---------- Records for this exercise ----------
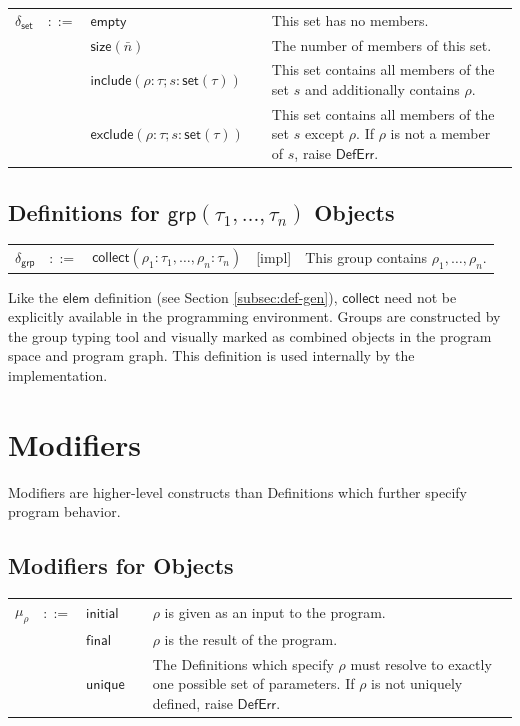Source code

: \documentclass[twoside,openright,11pt]{report}
\begin{document}
\noindent\begin{tabularx}{\textwidth}{p{0.5cm} p{0.5cm} p{5cm} c X}
$\delta_{\mathsf{set}}$ & $::=$ & $\mathsf{empty}$ &  & This set has no members. \\
 & & $\mathsf{size}(\bar{n})$ &  & The number of members of this set. \\
 & & $\mathsf{include}(\rho : \tau; s : \mathsf{set}(\tau))$ &  & This set contains all members of the set $s$ and additionally contains $\rho$. \\
 & & $\mathsf{exclude}(\rho : \tau; s : \mathsf{set}(\tau))$ &  & This set contains all members of the set $s$ except $\rho$. If $\rho$ is not a member of $s$, raise $\mathsf{DefErr}$.
\end{tabularx}

\subsection{Definitions for $\mathsf{grp}(\tau_1, \dots , \tau_n)$ Objects}
\label{subsec:def-grp}

\noindent\begin{tabularx}{\textwidth}{p{0.5cm} p{0.5cm} p{5cm} c X}
$\delta_{\mathsf{grp}}$ & $::=$ & $\mathsf{collect}(\rho_1 : \tau_1, \dots, \rho_n : \tau_n)$ & [impl] & This group contains $\rho_1, \dots, \rho_n$.
\end{tabularx}

Like the $\mathsf{elem}$ definition (see Section \ref{subsec:def-gen}), $\mathsf{collect}$ need not be explicitly available in the programming environment. 
Groups are constructed by the group typing tool and visually marked as combined objects in the program space and program graph. 
This definition is used internally by the implementation.

\section{Modifiers}
\label{sec:mods}

Modifiers are higher-level constructs than Definitions which further specify program behavior.

\subsection{Modifiers for Objects}
\label{subsec:mods-obj}

\noindent\begin{tabularx}{\textwidth}{p{0.5cm} p{0.5cm} p{5cm} c X}
$\mu_{\rho}$ & $::=$ & $\mathsf{initial}$ &  & $\rho$ is given as an input to the program. \\
 & & $\mathsf{final}$ &  & $\rho$ is the result of the program. \\
 & & $\mathsf{unique}$ &  & The Definitions which specify $\rho$ must resolve to exactly one possible set of parameters. If $\rho$ is not uniquely defined, raise $\mathsf{DefErr}$.
\end{tabularx}
\end{document}
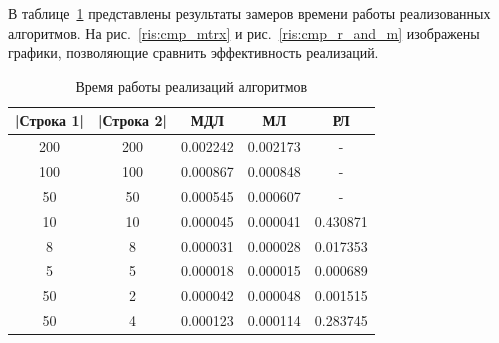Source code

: \documentclass[a4paper,12pt]{article}
\begin{document}
	    В таблице~\ref{tabular:test_time} представлены результаты замеров времени работы реализованных алгоритмов. На рис.~\ref{ris:cmp_mtrx} и рис.~\ref{ris:cmp_r_and_m} изображены графики, позволяющие сравнить эффективность реализаций.
	\begin{table}[H]
	\caption{\label{tabular:test_time} Время работы реализаций алгоритмов}
	\begin{center}	    
	\begin{tabular}{|c|c|c|c|c|}
        				
        				\hline
        				|Строка 1| & |Строка 2| &МДЛ      &МЛ        &РЛ\\ 
        				\hline
        				200      &200       &0.002242 &0.002173  &-\\
        				100      &100       &0.000867 &0.000848  &-\\
        				50       &50        &0.000545 &0.000607  &-\\
        				10       &10        &0.000045 &0.000041  &0.430871\\ 
        				8        &8         &0.000031 &0.000028  &0.017353\\
        				5        &5         &0.000018 &0.000015  &0.000689\\ 
        				50       &2         &0.000042 &0.000048  &0.001515\\
        				50       &4         &0.000123 &0.000114  &0.283745\\
        				\hline
	\end{tabular}
	\end{center}
	\end{table}	
	
\end{document}
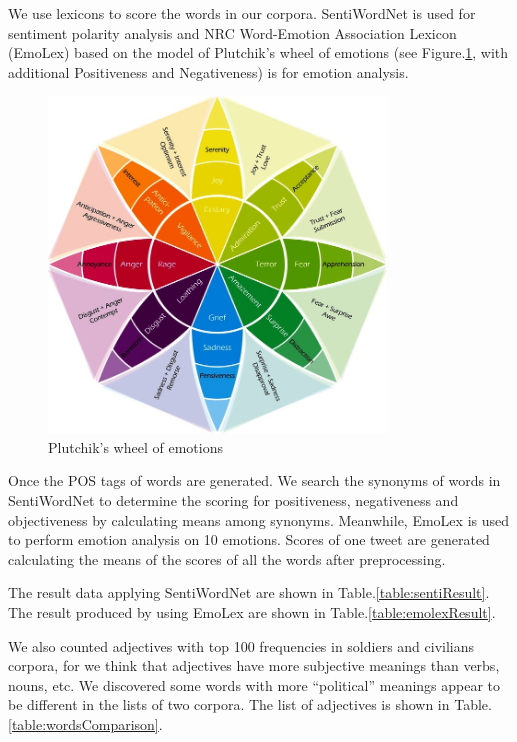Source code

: We use lexicons to score the words in our corpora. SentiWordNet is used for sentiment polarity analysis and NRC Word-Emotion Association Lexicon (EmoLex) \citep{Mohammad13} based on the model of Plutchik’s wheel of emotions \citep{plutchik2003emotions} (see Figure.\ref{fig:wheel}, with additional Positiveness and Negativeness) is for emotion analysis.

\begin{figure}[h]
  \centering
  \includegraphics[width=0.8\textwidth]{images/wheel-of-emotions.jpg}
  \caption{Plutchik’s wheel of emotions}
  \label{fig:wheel}
\end{figure}

Once the POS tags of words are generated. We search the synonyms of words in SentiWordNet to determine the scoring for positiveness, negativeness and objectiveness by calculating means among synonyms. Meanwhile, EmoLex is used to perform emotion analysis on 10 emotions. Scores of one tweet are generated calculating the means of the scores of all the words after preprocessing.

The result data applying SentiWordNet are shown in Table.\ref{table:sentiResult}.
The result produced by using EmoLex are shown in Table.\ref{table:emolexResult}.

We also counted adjectives with top 100 frequencies in soldiers and civilians corpora, for we think that adjectives have more subjective meanings than verbs, nouns, etc. We discovered some words with more \enquote{political} meanings appear to be different in the lists of two corpora. The list of adjectives is shown in Table.\ref{table:wordsComparison}.


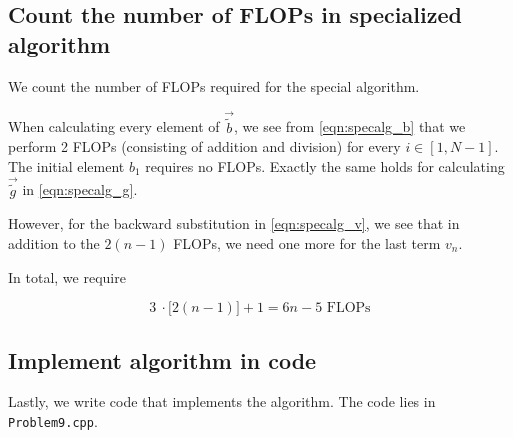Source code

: \documentclass[english,notitlepage]{revtex4-1}  %
\begin{document}
\subsection{Count the number of FLOPs in specialized algorithm}

We count the number of FLOPs required for the special algorithm.

When calculating every element of $\vec{\tilde{b}}$, we see from \eqref{eqn:specalg_b} that we perform 2 FLOPs (consisting of addition and division) for every $i \in [1, N-1]$. The initial element $b_1$ requires no FLOPs. Exactly the same holds for calculating $\vec{\tilde{g}}$ in \eqref{eqn:specalg_g}.

However, for the backward substitution in \eqref{eqn:specalg_v}, we see that in addition to the $2(n-1)$ FLOPs, we need one more for the last term $v_n$.

In total, we require

\begin{equation}
  3 ~ \cdotp \big[ 2(n-1)\big] + 1 = 6n-5 \text{ FLOPs}
\end{equation}

\subsection{Implement algorithm in code}

Lastly, we write code that implements the algorithm. The code lies in \lstinline{Problem9.cpp}.
\end{document}
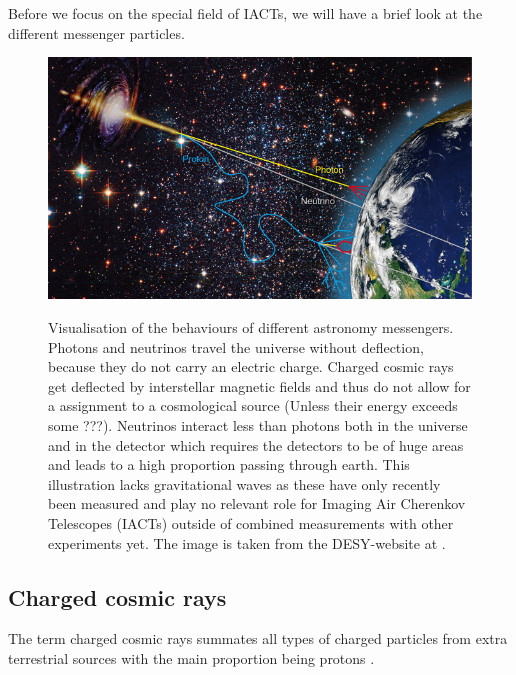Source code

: Before we focus on the special field of IACTs, we will have
a brief look at the different messenger particles.

\begin{figure}
	\centering
	\includegraphics[width=.6\textwidth]{images/astro-web-titel.jpg}
	\label{fig:multi_messenger}
	\caption{Visualisation of the behaviours of different astronomy messengers.
		Photons and neutrinos 
		travel the universe without deflection, because they do not
		carry an electric charge.
		Charged cosmic rays get deflected by interstellar
		magnetic fields and thus do not allow for a assignment to a cosmological source
		(Unless their energy exceeds some ???).
		Neutrinos interact less than photons both in the universe and in the detector 
		which requires the detectors to be of huge areas and leads to a high 
		proportion passing through earth.
		This illustration lacks gravitational waves 
		as these have only recently been measured and play no relevant role 
		for Imaging Air Cherenkov Telescopes (IACTs) outside of combined 
		measurements with other experiments yet.
		The image is taken from the DESY-website at \cite{desy_mm_astro}.
	}
\end{figure}


\subsection{Charged cosmic rays}
The term charged cosmic rays summates all types of charged particles from
extra terrestrial sources with the main proportion being protons
\cite{Dembinski:2017zsh}.


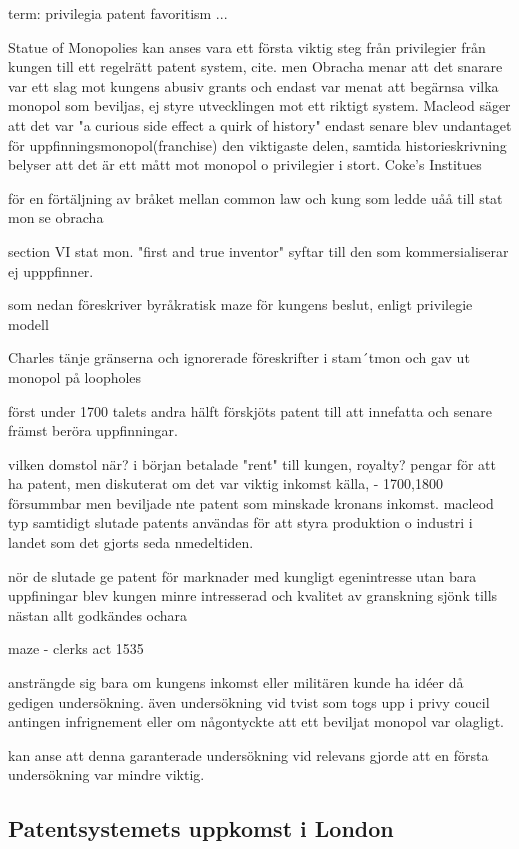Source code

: term: privilegia patent
favoritism
...

Statue of Monopolies kan anses vara ett första viktig steg från privilegier från kungen till ett regelrätt patent system, cite. men Obracha menar att det snarare var ett slag mot kungens abusiv grants och endast var menat att begärnsa vilka monopol som beviljas, ej styre utvecklingen mot ett riktigt system. Macleod säger att det var "a curious side effect a quirk of history" endast senare blev undantaget för uppfinningsmonopol(franchise) den viktigaste delen, samtida historieskrivning belyser att det är ett mått mot monopol o privilegier i stort. Coke's Institues

för en förtäljning av bråket mellan common law och kung som ledde uåå till stat mon se obracha

section VI stat mon. 
"first and true inventor" syftar till den som kommersialiserar ej upppfinner.

som nedan föreskriver byråkratisk maze för kungens beslut, enligt privilegie modell

Charles tänje gränserna och ignorerade föreskrifter i stam´tmon och gav ut monopol på loopholes

först under 1700 talets andra hälft förskjöts patent till att innefatta och senare främst beröra uppfinningar.

vilken domstol när?
i början betalade "rent" till kungen, royalty? pengar för att ha patent, men diskuterat om det var viktig inkomst källa,
- 1700,1800 försummbar men beviljade nte patent som minskade kronans inkomst. macleod 
typ samtidigt slutade patents användas för att styra produktion o industri i landet som det gjorts seda nmedeltiden.

nör de slutade ge patent för marknader med kungligt egenintresse utan bara uppfiningar blev kungen minre intresserad och kvalitet av granskning sjönk tills nästan allt godkändes ochara

maze - clerks act 1535

ansträngde sig bara om kungens inkomst eller militären kunde ha idéer då gedigen undersökning.
även undersökning vid tvist som togs upp i privy coucil antingen infrignement eller om någontyckte att ett beviljat monopol var olagligt.

kan anse att denna garanterade undersökning vid relevans gjorde att en första undersökning var mindre viktig.


\subsection{Patentsystemets uppkomst i London} %
\label{sub:patentsystemets_uppkomst_i_london}


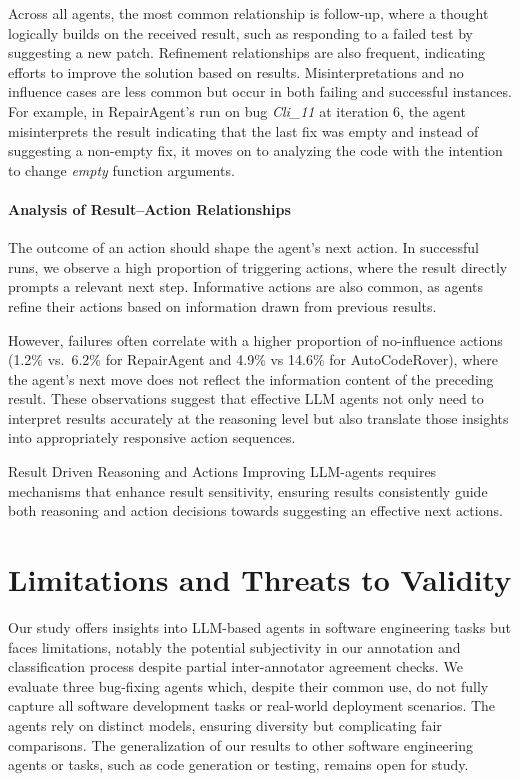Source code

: \documentclass[conference,10pt]{IEEEtran}
\theoremstyle{definition}        %
\newcommand{\ra}{Repair\-Agent}
\newcommand{\acr}{Auto\-Code\-Rover}
\begin{document}
Across all agents, the most common relationship is follow-up, where a thought logically builds on the received result, such as responding to a failed test by suggesting a new patch.
Refinement relationships are also frequent, indicating efforts to improve the solution based on results.
Misinterpretations and no influence cases are less common but occur in both failing and successful instances. For example, in \ra{}’s run on bug \textit{Cli\_11} at iteration 6, the agent misinterprets the result indicating that the last fix was empty and instead of suggesting a non-empty fix, it moves on to analyzing the code with the intention to change \textit{empty} function arguments.


\paragraph{Analysis of Result–Action Relationships}
The outcome of an action should shape the agent's next action.
In successful runs, we observe a high proportion of triggering actions, where the result directly prompts a relevant next step.
Informative actions are also common, as agents refine their actions based on information drawn from previous results.

However, failures often correlate with a higher proportion of no-influence actions (1.2\% vs.\ 6.2\% for \ra{} and 4.9\% vs 14.6\% for \acr{}), where the agent’s next move does not reflect the information content of the preceding result. These observations suggest that effective LLM agents not only need to interpret results accurately at the reasoning level but also translate those insights into appropriately responsive action sequences.

\begin{findingsbox}{Result Driven Reasoning and Actions}  
Improving LLM-agents requires mechanisms that enhance result sensitivity, ensuring results consistently guide both reasoning and action decisions towards suggesting an effective next actions.
\end{findingsbox}


\section{Limitations and Threats to Validity}  

Our study offers insights into LLM-based agents in software engineering tasks but faces limitations, notably the potential subjectivity in our annotation and classification process despite partial inter-annotator agreement checks. We evaluate three bug-fixing agents which, despite their common use, do not fully capture all software development tasks or real-world deployment scenarios. The agents rely on distinct models, ensuring diversity but complicating fair comparisons. The generalization of our results to other software engineering agents or tasks, such as code generation or testing, remains open for study.
\end{document}
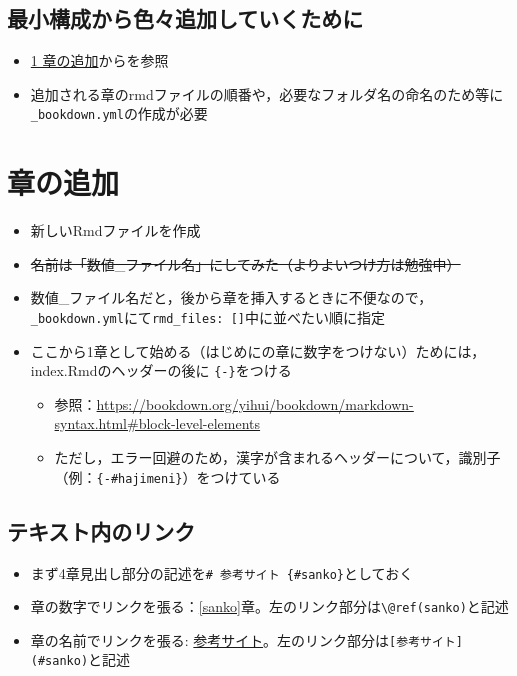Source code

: \documentclass[xelatex, ja=standard, b5paper]{bxjsbook}
\providecommand{\tightlist}{%
  \setlength{\itemsep}{0pt}\setlength{\parskip}{0pt}}
\begin{document}
\hypertarget{hajime_add}{%
\section*{最小構成から色々追加していくために}\label{hajime_add}}

\begin{itemize}
\tightlist
\item
  \protect\hyperlink{intro}{1 章の追加}からを参照
\item
  追加される章のrmdファイルの順番や，必要なフォルダ名の命名のため等に\texttt{\_bookdown.yml}の作成が必要
\end{itemize}

\hypertarget{intro}{%
\chapter{章の追加}\label{intro}}

\begin{itemize}
\tightlist
\item
  新しいRmdファイルを作成
\item
  \sout{名前は「数値\_ファイル名」にしてみた（よりよいつけ方は勉強中）}
\item
  数値\_ファイル名だと，後から章を挿入するときに不便なので，\texttt{\_bookdown.yml}にて\texttt{rmd\_files:\ {[}{]}}中に並べたい順に指定
\item
  ここから1章として始める（はじめにの章に数字をつけない）ためには，index.Rmdのヘッダーの後に \texttt{\{-\}}をつける

  \begin{itemize}
  \tightlist
  \item
    参照：\url{https://bookdown.org/yihui/bookdown/markdown-syntax.html\#block-level-elements}
  \item
    ただし，エラー回避のため，漢字が含まれるヘッダーについて，識別子（例：\texttt{\{-\#hajimeni\}}）をつけている
  \end{itemize}
\end{itemize}

\hypertarget{intro_link}{%
\section{テキスト内のリンク}\label{intro_link}}

\begin{itemize}
\tightlist
\item
  まず4章見出し部分の記述を\texttt{\#\ 参考サイト\ \{\#sanko\}}としておく
\item
  章の数字でリンクを張る：\ref{sanko}章。左のリンク部分は\texttt{\textbackslash{}@ref(sanko)}と記述
\item
  章の名前でリンクを張る:
  \protect\hyperlink{sanko}{参考サイト}。左のリンク部分は\texttt{{[}参考サイト{]}(\#sanko)}と記述
\end{itemize}
\end{document}
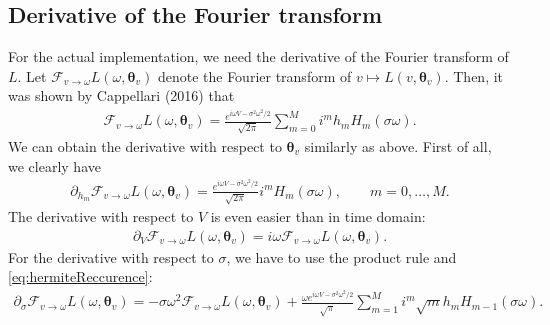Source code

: \documentclass{article}
\numberwithin{equation}{section}
\theoremstyle{nonumberplain}
\newcommand{\tv}{\bm \theta_v}
\newcommand{\ft}[2]{\mathcal F_{#1\to#2}}
\newcommand{\ftvw}{\ft{v}{\omega}}
\begin{document}
\subsection{Derivative of the Fourier transform}

For the actual implementation, we need the derivative of the Fourier transform of $L$. Let $\ftvw L(\omega,\tv)$ denote the Fourier transform of $v \mapsto L(v,\tv)$. Then, it was shown by Cappellari (2016) that
\begin{align*}
\ftvw L(\omega, \tv) = \frac{e^{i\omega V -\sigma^2 \omega^2/2}}{\sqrt{2\pi}}\sum_{m=0}^M i^m h_m H_m(\sigma \omega).
\end{align*}
We can obtain the derivative with respect to $\tv$ similarly as above. First of all, we clearly have
\begin{align*}
\partial_{h_m} \ftvw L(\omega,\tv) = \frac{e^{i\omega V -\sigma^2 \omega^2/2}}{\sqrt{2\pi}} i^m H_m(\sigma \omega), \qquad m = 0,\ldots,M.
\end{align*}
The derivative with respect to $V$ is even easier than in time domain:
\begin{align*}
\partial_V \ftvw L(\omega, \tv) = i \omega \ftvw L(\omega, \tv).
\end{align*}
For the derivative with respect to $\sigma$, we have to use the product rule and \eqref{eq:hermiteReccurence}:
\begin{align*}
\partial_\sigma \ftvw L(\omega, \tv) = - \sigma \omega^2 \ftvw L(\omega, \tv) + \frac{\omega e^{i\omega V -\sigma^2 \omega^2/2}}{\sqrt{\pi}} \sum_{m=1}^M i^m \sqrt m h_m H_{m-1}(\sigma \omega).
\end{align*}


\printbibliography
\end{document}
----------
→ Exercise objective
Exactly as written, reproduce the lines from the beginning of the material through the line with "this set. \\", and skip any picture.

→ Your solution
Source code

: \documentclass[twoside,openright,11pt]{report}
\begin{document}
\noindent\begin{tabularx}{\textwidth}{p{0.5cm} p{0.5cm} p{5cm} c X}
$\delta_{\mathsf{set}}$ & $::=$ & $\mathsf{empty}$ &  & This set has no members. \\
 & & $\mathsf{size}(\bar{n})$ &  & The number of members of this set. \\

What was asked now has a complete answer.